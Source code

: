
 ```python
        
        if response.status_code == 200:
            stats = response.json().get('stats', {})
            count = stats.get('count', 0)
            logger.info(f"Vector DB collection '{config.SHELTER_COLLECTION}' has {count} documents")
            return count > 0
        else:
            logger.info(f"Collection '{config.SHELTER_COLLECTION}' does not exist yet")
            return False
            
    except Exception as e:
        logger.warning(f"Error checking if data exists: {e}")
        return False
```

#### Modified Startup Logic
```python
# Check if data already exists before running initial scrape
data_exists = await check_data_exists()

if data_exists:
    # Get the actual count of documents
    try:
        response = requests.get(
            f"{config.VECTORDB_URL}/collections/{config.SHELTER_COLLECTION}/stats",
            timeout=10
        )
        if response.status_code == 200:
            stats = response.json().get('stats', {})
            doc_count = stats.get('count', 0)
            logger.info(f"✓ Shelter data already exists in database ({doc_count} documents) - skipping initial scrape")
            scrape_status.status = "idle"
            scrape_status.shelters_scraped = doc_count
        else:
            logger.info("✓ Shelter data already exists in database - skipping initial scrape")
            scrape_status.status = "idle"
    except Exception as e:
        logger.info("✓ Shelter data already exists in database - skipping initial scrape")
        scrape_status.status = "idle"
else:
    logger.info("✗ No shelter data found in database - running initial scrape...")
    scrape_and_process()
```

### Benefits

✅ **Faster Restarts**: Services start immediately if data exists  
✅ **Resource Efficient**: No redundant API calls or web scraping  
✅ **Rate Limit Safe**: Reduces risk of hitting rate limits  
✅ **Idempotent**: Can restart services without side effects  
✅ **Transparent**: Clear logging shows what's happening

YOUR TASK
Output all of the data again. Match it exactly.

SOLUTION
Source code

:
 ```python
        
        if response.status_code == 200:
            stats = response.json().get('stats', {})
            count = stats.get('count', 0)
            logger.info(f"Vector DB collection '{config.SHELTER_COLLECTION}' has {count} documents")
            return count > 0
        else:
            logger.info(f"Collection '{config.SHELTER_COLLECTION}' does not exist yet")
            return False
            
    except Exception as e:
        logger.warning(f"Error checking if data exists: {e}")
        return False
```

#### Modified Startup Logic
```python
# Check if data already exists before running initial scrape
data_exists = await check_data_exists()

if data_exists:
    # Get the actual count of documents
    try:
        response = requests.get(
            f"{config.VECTORDB_URL}/collections/{config.SHELTER_COLLECTION}/stats",
            timeout=10
        )
        if response.status_code == 200:
            stats = response.json().get('stats', {})
            doc_count = stats.get('count', 0)
            logger.info(f"✓ Shelter data already exists in database ({doc_count} documents) - skipping initial scrape")
            scrape_status.status = "idle"
            scrape_status.shelters_scraped = doc_count
        else:
            logger.info("✓ Shelter data already exists in database - skipping initial scrape")
            scrape_status.status = "idle"
    except Exception as e:
        logger.info("✓ Shelter data already exists in database - skipping initial scrape")
        scrape_status.status = "idle"
else:
    logger.info("✗ No shelter data found in database - running initial scrape...")
    scrape_and_process()
```

### Benefits

✅ **Faster Restarts**: Services start immediately if data exists  
✅ **Resource Efficient**: No redundant API calls or web scraping  
✅ **Rate Limit Safe**: Reduces risk of hitting rate limits  
✅ **Idempotent**: Can restart services without side effects  
✅ **Transparent**: Clear logging shows what's happening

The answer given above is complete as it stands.